Static Topic Bridges

India's Urea Policy and the Fertilizer Subsidy Architecture

India's urea sector operates under a tightly regulated cost-plus subsidy model. The Maximum Retail Price (MRP) of urea has been statutorily fixed by the Government of India at ₹242 for a 45 kg bag — a rate unchanged since March 2018. The government covers the difference between the fixed MRP and actual production cost through a direct subsidy paid to manufacturers.

Under the New Urea Policy (NUP, 2015), all gas-based urea plants are divided into three groups based on energy efficiency norms, with each group receiving a fixed subsidy irrespective of individual plant costs — incentivising efficiency improvements. There are 32 urea manufacturing units in India, of which 31 use natural gas (domestic gas, LNG, or coal-bed methane) as their primary feedstock. The government covers the entire cost of natural gas supplied to these plants.

  • Urea MRP fixed at ₹242/45 kg bag (unchanged since 2018); actual production cost is far higher
  • India is the world's second-largest producer of nitrogenous fertilizers (after China), producing ~30.6 million tonnes of urea in FY25
  • Natural gas accounts for ~75–80% of urea production costs, making the sector acutely sensitive to gas price volatility
  • Nutrient-Based Subsidy (NBS) scheme applies to phosphatic and potassic fertilizers, but urea remains outside NBS and under direct price control
  • Annual urea demand: 7–11 million tonnes, varying with subsidy policy and crop patterns

Connection to this news: Since the government covers gas costs and keeps urea prices fixed, any increase in LNG import prices due to the Hormuz blockade directly inflates the subsidy burden on the Union Budget rather than being passed on to farmers.


The Strait of Hormuz — World's Most Critical Energy Chokepoint

The Strait of Hormuz is a 30-mile-wide waterway connecting the Persian Gulf to the Gulf of Oman and the Indian Ocean.
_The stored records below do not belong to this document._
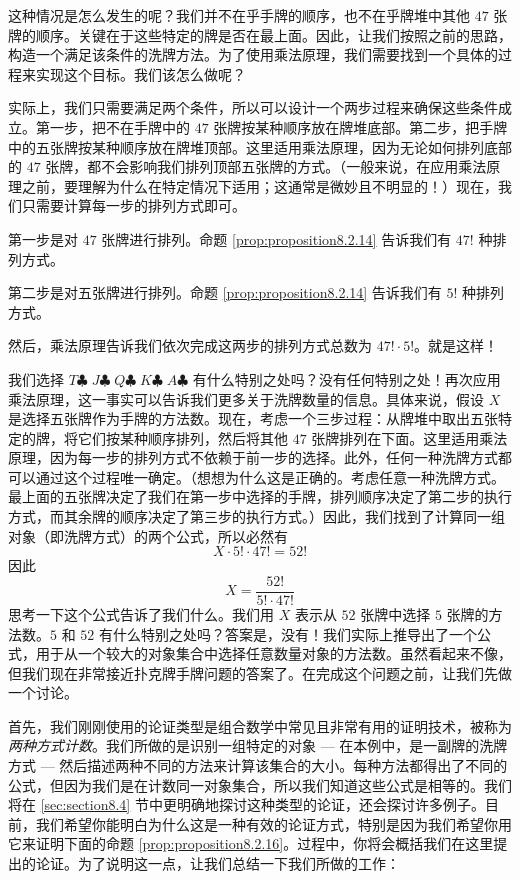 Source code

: 这种情况是怎么发生的呢？我们并不在乎手牌的顺序，也不在乎牌堆中其他 $47$ 张牌的顺序。关键在于这些特定的牌是否在最上面。因此，让我们按照之前的思路，构造一个满足该条件的洗牌方法。为了使用乘法原理，我们需要找到一个具体的过程来实现这个目标。我们该怎么做呢？

实际上，我们只需要满足两个条件，所以可以设计一个两步过程来确保这些条件成立。第一步，把不在手牌中的 $47$ 张牌按某种顺序放在牌堆底部。第二步，把手牌中的五张牌按某种顺序放在牌堆顶部。这里适用乘法原理，因为无论如何排列底部的 $47$ 张牌，都不会影响我们排列顶部五张牌的方式。（一般来说，在应用乘法原理之前，要理解为什么在特定情况下适用；这通常是微妙且不明显的！）现在，我们只需要计算每一步的排列方式即可。

第一步是对 $47$ 张牌进行排列。命题 \ref{prop:proposition8.2.14} 告诉我们有 $47!$ 种排列方式。

第二步是对五张牌进行排列。命题 \ref{prop:proposition8.2.14} 告诉我们有 $5!$ 种排列方式。

然后，乘法原理告诉我们依次完成这两步的排列方式总数为 $47! \cdot 5!$。就是这样！

我们选择 $T\clubsuit\; J\clubsuit\; Q\clubsuit\; K\clubsuit\; A\clubsuit$ 有什么特别之处吗？没有任何特别之处！再次应用乘法原理，这一事实可以告诉我们更多关于洗牌数量的信息。具体来说，假设 $X$ 是选择五张牌作为手牌的方法数。现在，考虑一个三步过程：从牌堆中取出五张特定的牌，将它们按某种顺序排列，然后将其他 $47$ 张牌排列在下面。这里适用乘法原理，因为每一步的排列方式不依赖于前一步的选择。此外，任何一种洗牌方式都可以通过这个过程唯一确定。（想想为什么这是正确的。考虑任意一种洗牌方式。最上面的五张牌决定了我们在第一步中选择的手牌，排列顺序决定了第二步的执行方式，而其余牌的顺序决定了第三步的执行方式。）因此，我们找到了计算同一组对象（即洗牌方式）的两个公式，所以必然有
\[X \cdot 5! \cdot 47! = 52!\]
因此
\[X = \frac{52!}{5! \cdot 47!}\]
思考一下这个公式告诉了我们什么。我们用 $X$ 表示从 $52$ 张牌中选择 $5$ 张牌的方法数。$5$ 和 $52$ 有什么特别之处吗？答案是，没有！我们实际上推导出了一个公式，用于从一个较大的对象集合中选择任意数量对象的方法数。虽然看起来不像，但我们现在非常接近扑克牌手牌问题的答案了。在完成这个问题之前，让我们先做一个讨论。

首先，我们刚刚使用的论证类型是组合数学中常见且非常有用的证明技术，被称为\emph{两种方式计数}。我们所做的是识别一组特定的对象 --- 在本例中，是一副牌的洗牌方式 --- 然后描述两种不同的方法来计算该集合的大小。每种方法都得出了不同的公式，但因为我们是在计数同一对象集合，所以我们知道这些公式是相等的。我们将在 \ref{sec:section8.4} 节中更明确地探讨这种类型的论证，还会探讨许多例子。目前，我们希望你能明白为什么这是一种有效的论证方式，特别是因为我们希望你用它来证明下面的命题 \ref{prop:proposition8.2.16}。过程中，你将会概括我们在这里提出的论证。为了说明这一点，让我们总结一下我们所做的工作：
It is the only maritime exit route for oil and gas from the Persian Gulf nations — Iran, Iraq, Kuwait, Saudi Arabia, UAE, Bahrain, and Qatar.

The Strait's strategic importance is unmatched: approximately 17 million barrels of oil pass through it daily, representing 20–30% of total global oil consumption and over one-quarter of seaborne oil trade. Around one-fifth of global LNG trade (predominantly from Qatar) also transits this chokepoint. Critically for Indian agriculture, an estimated one-third of global fertilizer trade — including urea and DAP — passes through the Strait of Hormuz.

  • ~17 million barrels/day of oil pass through the Strait — roughly 20–30% of global oil consumption
  • ~20% of global LNG trade transits the Strait (primarily Qatari LNG)
  • ~33% of global fertilizer trade passes through the Strait, affecting ~45% of global urea exports
  • Alternative bypass options are limited: the Abqaiq-Yanbu pipeline (Saudi Arabia) and the Abu Dhabi Crude Oil Pipeline can only partially offset a full closure
  • Iran controls the northern coastline; Oman the southern shore — any conflict involving Iran directly threatens free passage

Connection to this news: India sources a large share of its LNG from Qatar via the Strait of Hormuz. A prolonged blockade squeezes both the quantity and price of LNG available for Indian urea plants, with a 15–20% rise in contracted LNG prices projected from the current disruptions.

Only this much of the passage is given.